Yannick then opened the floor to other build-related issues. Mark M announced that ODC and Odyssey have been added to the containers, though it's not fully tested. Odyssey in particular was giving some problems with the intel containers with regard to the python configuration. This led to a more general discussion on how we should handle python dependencies in JEDI. For example, as discussed in our Nov 7, 2019 focused discussion, when installing python packages like Odyssey on HPC systems is a challenge because we do not have root privileges. So, we can only install in user space but then a single installation will not be able to serve all JEDI users as is the case with the environment modules. As discussed at that previous meeting, it was agreed that the best solution would be to encapsulate all the JEDI python functionality in a virtual environment that each user can install by running pip or an alternative setup script. Again, this will require some effort so it will not happen immediately.
Since odc is now available in the containers and we're moving toward installing it on other systems (it is also available on S4 after loading the jedi/intel17-impi module), can we eliminate the ODB API? Steve V mentioned that ODB has some functionality, in particular filtering tools, that ODC does not have yet, so it was agreed that we should keep our ODB functionality for now.

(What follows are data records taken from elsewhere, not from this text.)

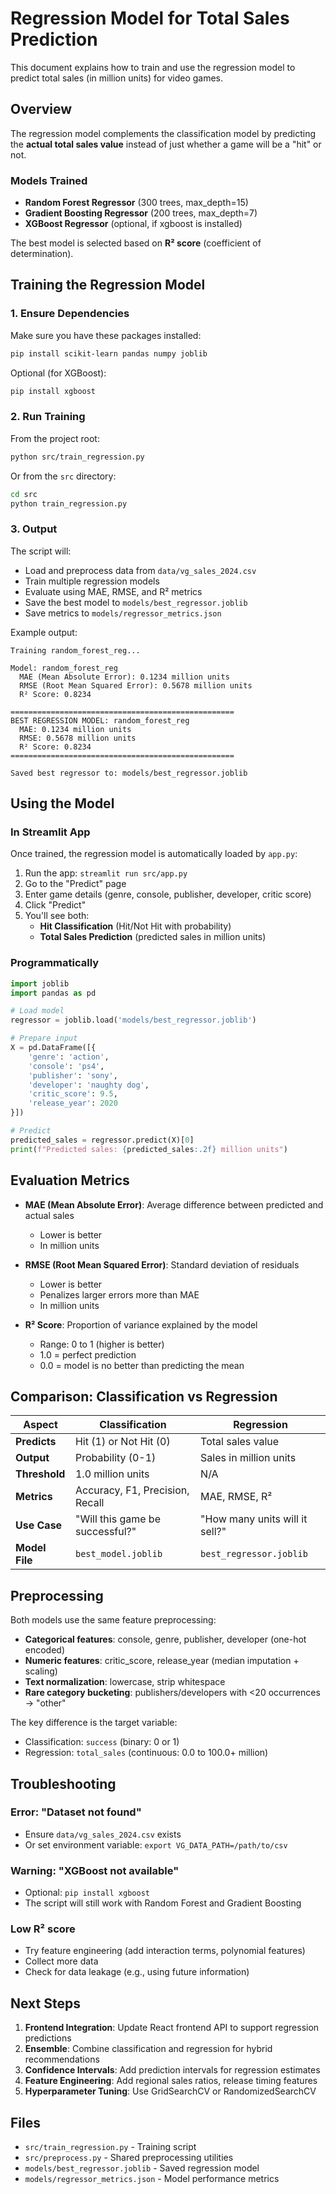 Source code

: # Regression Model for Total Sales Prediction

This document explains how to train and use the regression model to predict total sales (in million units) for video games.

## Overview

The regression model complements the classification model by predicting the **actual total sales value** instead of just whether a game will be a "hit" or not.

### Models Trained
- **Random Forest Regressor** (300 trees, max_depth=15)
- **Gradient Boosting Regressor** (200 trees, max_depth=7)
- **XGBoost Regressor** (optional, if xgboost is installed)

The best model is selected based on **R² score** (coefficient of determination).

## Training the Regression Model

### 1. Ensure Dependencies

Make sure you have these packages installed:

```bash
pip install scikit-learn pandas numpy joblib
```

Optional (for XGBoost):
```bash
pip install xgboost
```

### 2. Run Training

From the project root:

```bash
python src/train_regression.py
```

Or from the `src` directory:

```bash
cd src
python train_regression.py
```

### 3. Output

The script will:
- Load and preprocess data from `data/vg_sales_2024.csv`
- Train multiple regression models
- Evaluate using MAE, RMSE, and R² metrics
- Save the best model to `models/best_regressor.joblib`
- Save metrics to `models/regressor_metrics.json`

Example output:
```
Training random_forest_reg...

Model: random_forest_reg
  MAE (Mean Absolute Error): 0.1234 million units
  RMSE (Root Mean Squared Error): 0.5678 million units
  R² Score: 0.8234

==================================================
BEST REGRESSION MODEL: random_forest_reg
  MAE: 0.1234 million units
  RMSE: 0.5678 million units
  R² Score: 0.8234
==================================================

Saved best regressor to: models/best_regressor.joblib
```

## Using the Model

### In Streamlit App

Once trained, the regression model is automatically loaded by `app.py`:

1. Run the app: `streamlit run src/app.py`
2. Go to the "Predict" page
3. Enter game details (genre, console, publisher, developer, critic score)
4. Click "Predict"
5. You'll see both:
   - **Hit Classification** (Hit/Not Hit with probability)
   - **Total Sales Prediction** (predicted sales in million units)

### Programmatically

```python
import joblib
import pandas as pd

# Load model
regressor = joblib.load('models/best_regressor.joblib')

# Prepare input
X = pd.DataFrame([{
    'genre': 'action',
    'console': 'ps4',
    'publisher': 'sony',
    'developer': 'naughty dog',
    'critic_score': 9.5,
    'release_year': 2020
}])

# Predict
predicted_sales = regressor.predict(X)[0]
print(f"Predicted sales: {predicted_sales:.2f} million units")
```

## Evaluation Metrics

- **MAE (Mean Absolute Error)**: Average difference between predicted and actual sales
  - Lower is better
  - In million units
  
- **RMSE (Root Mean Squared Error)**: Standard deviation of residuals
  - Lower is better
  - Penalizes larger errors more than MAE
  - In million units
  
- **R² Score**: Proportion of variance explained by the model
  - Range: 0 to 1 (higher is better)
  - 1.0 = perfect prediction
  - 0.0 = model is no better than predicting the mean

## Comparison: Classification vs Regression

| Aspect | Classification | Regression |
|--------|---------------|------------|
| **Predicts** | Hit (1) or Not Hit (0) | Total sales value |
| **Output** | Probability (0-1) | Sales in million units |
| **Threshold** | 1.0 million units | N/A |
| **Metrics** | Accuracy, F1, Precision, Recall | MAE, RMSE, R² |
| **Use Case** | "Will this game be successful?" | "How many units will it sell?" |
| **Model File** | `best_model.joblib` | `best_regressor.joblib` |

## Preprocessing

Both models use the same feature preprocessing:
- **Categorical features**: console, genre, publisher, developer (one-hot encoded)
- **Numeric features**: critic_score, release_year (median imputation + scaling)
- **Text normalization**: lowercase, strip whitespace
- **Rare category bucketing**: publishers/developers with <20 occurrences → "other"

The key difference is the target variable:
- Classification: `success` (binary: 0 or 1)
- Regression: `total_sales` (continuous: 0.0 to 100.0+ million)

## Troubleshooting

### Error: "Dataset not found"
- Ensure `data/vg_sales_2024.csv` exists
- Or set environment variable: `export VG_DATA_PATH=/path/to/csv`

### Warning: "XGBoost not available"
- Optional: `pip install xgboost`
- The script will still work with Random Forest and Gradient Boosting

### Low R² score
- Try feature engineering (add interaction terms, polynomial features)
- Collect more data
- Check for data leakage (e.g., using future information)

## Next Steps

1. **Frontend Integration**: Update React frontend API to support regression predictions
2. **Ensemble**: Combine classification and regression for hybrid recommendations
3. **Confidence Intervals**: Add prediction intervals for regression estimates
4. **Feature Engineering**: Add regional sales ratios, release timing features
5. **Hyperparameter Tuning**: Use GridSearchCV or RandomizedSearchCV

## Files

- `src/train_regression.py` - Training script
- `src/preprocess.py` - Shared preprocessing utilities
- `models/best_regressor.joblib` - Saved regression model
- `models/regressor_metrics.json` - Model performance metrics
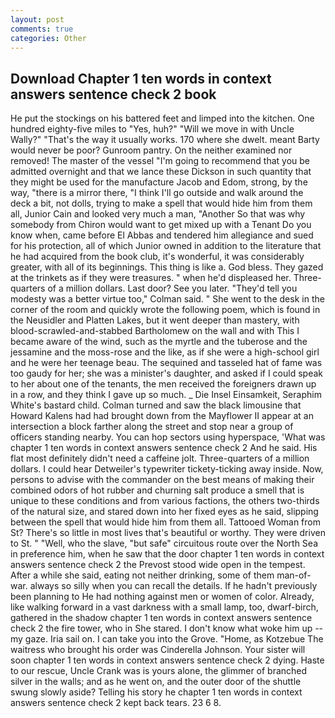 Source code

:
 ```yaml
---
layout: post
comments: true
categories: Other
---
```


## Download Chapter 1 ten words in context answers sentence check 2 book

He put the stockings on his battered feet and limped into the kitchen. One hundred eighty-five miles to "Yes, huh?" "Will we move in with Uncle Wally?" "That's the way it usually works. 170 where she dwelt. meant Barty would never be poor? Gunroom pantry. On the neither examined nor removed! The master of the vessel "I'm going to recommend that you be admitted overnight and that we lance these Dickson in such quantity that they might be used for the manufacture Jacob and Edom, strong, by the way, "there is a mirror there, "I think I'll go outside and walk around the deck a bit, not dolls, trying to make a spell that would hide him from them all, Junior Cain and looked very much a man, "Another 	So that was why somebody from Chiron would want to get mixed up with a Tenant Do you know when, came before El Abbas and tendered him allegiance and sued for his protection, all of which Junior owned in addition to the literature that he had acquired from the book club, it's wonderful, it was considerably greater, with all of its beginnings. This thing is like a. God bless. They gazed at the trinkets as if they were treasures. " when he'd displeased her. Three-quarters of a million dollars. Last door? See you later. "They'd tell you modesty was a better virtue too," Colman said. " She went to the desk in the corner of the room and quickly wrote the following poem, which is found in the Neusidler and Platten Lakes, but it went deeper than mastery, with blood-scrawled-and-stabbed Bartholomew on the wall and with This I became aware of the wind, such as the myrtle and the tuberose and the jessamine and the moss-rose and the like, as if she were a high-school girl and he were her teenage beau. The sequined and tasseled hat of fame was too gaudy for her; she was a minister's daughter, and asked if I could speak to her about one of the tenants, the men received the foreigners drawn up in a row, and they think I gave up so much. _ Die Insel Einsamkeit, Seraphim White's bastard child. Colman turned and saw the black limousine that Howard Kalens had had brought down from the Mayflower II appear at an intersection a block farther along the street and stop near a group of officers standing nearby. You can hop sectors using hyperspace, 'What was chapter 1 ten words in context answers sentence check 2 And he said. His flat most definitely didn't need a caffeine jolt. Three-quarters of a million dollars. I could hear Detweiler's typewriter tickety-ticking away inside. Now, persons to advise with the commander on the best means of making their combined odors of hot rubber and churning salt produce a smell that is unique to these conditions and from various factions, the others two-thirds of the natural size, and stared down into her fixed eyes as he said, slipping between the spell that would hide him from them all. Tattooed Woman from St? There's so little in most lives that's beautiful or worthy. They were driven to St. " "Well, who the slave, "but safe" circuitous route over the North Sea in preference him, when he saw that the door chapter 1 ten words in context answers sentence check 2 the Prevost stood wide open in the tempest. After a while she said, eating not neither drinking, some of them man-of-war. always so silly when you can recall the details. If he hadn't previously been planning to He had nothing against men or women of color. Already, like walking forward in a vast darkness with a small lamp, too, dwarf-birch, gathered in the shadow chapter 1 ten words in context answers sentence check 2 the fire tower, who in She stared. I don't know what woke him up -- my gaze. Iria sail on. I can take you into the Grove. "Home, as Kotzebue The waitress who brought his order was Cinderella Johnson. Your sister will soon chapter 1 ten words in context answers sentence check 2 dying. Haste to our rescue, Uncle Crank was is yours alone, the glimmer of branched silver in the walls; and as he went on, and the outer door of the shuttle swung slowly aside? Telling his story he chapter 1 ten words in context answers sentence check 2 kept back tears. 23 6 8.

Yannnick then closed the meeting with a reminder to please give us feedback on what topics you would like to see discussed at these meetings. You can provide feedback by either emailing any member of the core team (Mark M can serve as the main point of contact) or by editing the ZenHub board directly. Yannick added that next week's meeting will be a round-table update (despite what it says on the Calendar invitation) and then the following two meetings are cancelled because of the holidays. After the holidays, we will re-establish the normal alternating meeting schedule.